Collection entries
===============

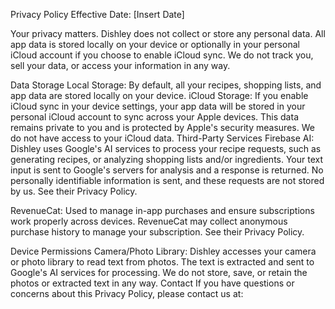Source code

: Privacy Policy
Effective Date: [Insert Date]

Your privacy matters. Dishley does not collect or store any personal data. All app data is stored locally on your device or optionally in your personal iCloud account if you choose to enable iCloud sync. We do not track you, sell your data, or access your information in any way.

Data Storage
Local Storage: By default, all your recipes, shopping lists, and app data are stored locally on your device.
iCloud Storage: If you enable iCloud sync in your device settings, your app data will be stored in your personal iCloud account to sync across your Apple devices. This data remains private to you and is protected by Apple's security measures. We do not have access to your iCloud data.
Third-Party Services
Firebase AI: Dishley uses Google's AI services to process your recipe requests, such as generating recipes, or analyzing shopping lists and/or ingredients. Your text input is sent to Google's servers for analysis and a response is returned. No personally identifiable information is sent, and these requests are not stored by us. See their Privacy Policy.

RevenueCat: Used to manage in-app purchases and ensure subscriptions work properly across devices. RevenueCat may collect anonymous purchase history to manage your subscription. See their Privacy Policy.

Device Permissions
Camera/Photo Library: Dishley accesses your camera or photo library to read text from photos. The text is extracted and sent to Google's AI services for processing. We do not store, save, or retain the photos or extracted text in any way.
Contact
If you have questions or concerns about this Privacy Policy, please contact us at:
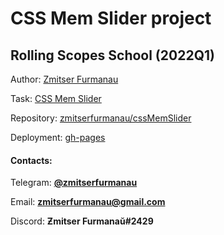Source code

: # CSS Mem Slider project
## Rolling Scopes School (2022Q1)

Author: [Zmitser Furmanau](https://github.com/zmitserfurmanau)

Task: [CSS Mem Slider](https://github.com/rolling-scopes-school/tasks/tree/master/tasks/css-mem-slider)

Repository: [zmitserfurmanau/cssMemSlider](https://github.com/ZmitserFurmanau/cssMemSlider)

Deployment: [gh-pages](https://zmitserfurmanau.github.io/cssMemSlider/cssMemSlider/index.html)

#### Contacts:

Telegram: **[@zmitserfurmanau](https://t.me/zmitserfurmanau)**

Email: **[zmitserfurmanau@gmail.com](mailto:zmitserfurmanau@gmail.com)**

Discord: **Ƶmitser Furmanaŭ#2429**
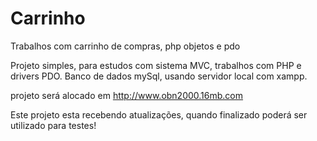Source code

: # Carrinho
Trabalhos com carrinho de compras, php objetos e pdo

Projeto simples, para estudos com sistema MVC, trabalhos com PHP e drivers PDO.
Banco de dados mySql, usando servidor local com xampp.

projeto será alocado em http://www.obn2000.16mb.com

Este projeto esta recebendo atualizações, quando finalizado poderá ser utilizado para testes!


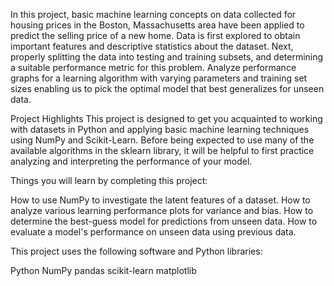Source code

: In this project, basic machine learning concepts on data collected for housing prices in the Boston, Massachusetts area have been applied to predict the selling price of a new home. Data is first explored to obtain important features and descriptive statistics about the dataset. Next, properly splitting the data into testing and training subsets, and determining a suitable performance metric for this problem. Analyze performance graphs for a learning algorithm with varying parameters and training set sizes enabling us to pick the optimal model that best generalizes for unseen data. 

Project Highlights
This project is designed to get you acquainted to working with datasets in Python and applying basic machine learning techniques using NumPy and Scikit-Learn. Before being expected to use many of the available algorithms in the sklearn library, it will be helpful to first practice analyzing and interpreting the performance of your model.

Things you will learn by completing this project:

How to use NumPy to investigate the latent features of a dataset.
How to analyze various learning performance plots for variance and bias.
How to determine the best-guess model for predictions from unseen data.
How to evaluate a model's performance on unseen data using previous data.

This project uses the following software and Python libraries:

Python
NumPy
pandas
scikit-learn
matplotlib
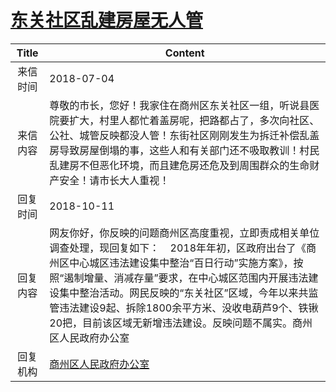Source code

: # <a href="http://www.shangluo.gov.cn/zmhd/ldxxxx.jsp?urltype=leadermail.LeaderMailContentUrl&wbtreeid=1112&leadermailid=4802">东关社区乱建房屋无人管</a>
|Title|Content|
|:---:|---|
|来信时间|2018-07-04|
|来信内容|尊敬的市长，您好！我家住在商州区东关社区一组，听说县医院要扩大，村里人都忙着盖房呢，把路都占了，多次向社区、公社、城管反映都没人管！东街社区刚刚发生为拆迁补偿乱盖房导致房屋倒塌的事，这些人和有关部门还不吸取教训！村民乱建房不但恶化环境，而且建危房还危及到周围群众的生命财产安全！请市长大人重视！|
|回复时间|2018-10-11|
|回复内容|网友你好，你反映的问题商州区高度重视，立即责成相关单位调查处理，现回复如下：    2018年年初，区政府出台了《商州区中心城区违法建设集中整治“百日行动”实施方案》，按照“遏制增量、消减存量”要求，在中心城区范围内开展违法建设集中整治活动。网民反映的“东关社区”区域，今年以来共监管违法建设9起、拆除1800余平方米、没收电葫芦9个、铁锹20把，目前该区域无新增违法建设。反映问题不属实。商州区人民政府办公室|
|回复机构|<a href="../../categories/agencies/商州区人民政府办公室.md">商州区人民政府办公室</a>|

===============

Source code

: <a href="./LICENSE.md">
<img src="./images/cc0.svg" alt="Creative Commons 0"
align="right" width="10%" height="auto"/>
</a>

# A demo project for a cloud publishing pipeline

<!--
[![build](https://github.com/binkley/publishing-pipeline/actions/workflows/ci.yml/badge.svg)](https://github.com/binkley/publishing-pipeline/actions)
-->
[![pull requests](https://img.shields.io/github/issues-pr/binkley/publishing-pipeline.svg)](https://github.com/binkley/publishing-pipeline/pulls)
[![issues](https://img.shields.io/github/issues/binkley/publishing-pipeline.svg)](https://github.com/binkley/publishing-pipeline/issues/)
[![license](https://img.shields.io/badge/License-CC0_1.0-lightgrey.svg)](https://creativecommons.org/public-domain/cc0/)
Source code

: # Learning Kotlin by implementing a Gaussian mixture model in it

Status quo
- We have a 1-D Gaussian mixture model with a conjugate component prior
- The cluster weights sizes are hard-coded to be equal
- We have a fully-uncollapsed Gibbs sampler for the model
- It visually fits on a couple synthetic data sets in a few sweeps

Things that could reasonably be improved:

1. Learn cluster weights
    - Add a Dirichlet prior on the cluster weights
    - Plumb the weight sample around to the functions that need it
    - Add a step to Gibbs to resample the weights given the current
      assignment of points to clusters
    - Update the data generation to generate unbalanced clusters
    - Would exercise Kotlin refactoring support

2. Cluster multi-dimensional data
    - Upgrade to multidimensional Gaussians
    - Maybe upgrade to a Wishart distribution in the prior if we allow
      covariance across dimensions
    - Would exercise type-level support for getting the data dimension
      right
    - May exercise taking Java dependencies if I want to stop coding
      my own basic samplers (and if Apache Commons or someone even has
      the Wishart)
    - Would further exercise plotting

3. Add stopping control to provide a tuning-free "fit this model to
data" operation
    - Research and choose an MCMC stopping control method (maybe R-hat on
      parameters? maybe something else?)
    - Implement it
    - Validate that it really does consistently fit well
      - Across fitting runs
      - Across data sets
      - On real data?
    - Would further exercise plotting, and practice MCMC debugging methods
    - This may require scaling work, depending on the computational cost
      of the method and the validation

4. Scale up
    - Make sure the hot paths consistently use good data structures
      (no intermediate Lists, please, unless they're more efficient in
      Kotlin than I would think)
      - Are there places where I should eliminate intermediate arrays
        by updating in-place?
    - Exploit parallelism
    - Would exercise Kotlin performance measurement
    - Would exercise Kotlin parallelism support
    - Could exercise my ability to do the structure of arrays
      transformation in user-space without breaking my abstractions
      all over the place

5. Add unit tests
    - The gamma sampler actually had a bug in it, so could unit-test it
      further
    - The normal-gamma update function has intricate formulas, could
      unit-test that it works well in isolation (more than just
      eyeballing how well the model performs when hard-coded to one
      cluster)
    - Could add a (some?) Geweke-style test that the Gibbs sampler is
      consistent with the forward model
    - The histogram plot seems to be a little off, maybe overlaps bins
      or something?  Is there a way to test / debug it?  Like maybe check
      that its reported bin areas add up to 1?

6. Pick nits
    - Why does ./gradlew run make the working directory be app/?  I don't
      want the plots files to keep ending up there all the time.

===============

What is being asked :: Exact duplication is required for the lines above, from the line that contains "- The histogram" to the line that contains "want the plots", inclusive; omit all others.

Written solution ::
    - The histogram plot seems to be a little off, maybe overlaps bins
      or something?  Is there a way to test / debug it?  Like maybe check
      that its reported bin areas add up to 1?

6. Pick nits
    - Why does ./gradlew run make the working directory be app/?  I don't
      want the plots files to keep ending up there all the time.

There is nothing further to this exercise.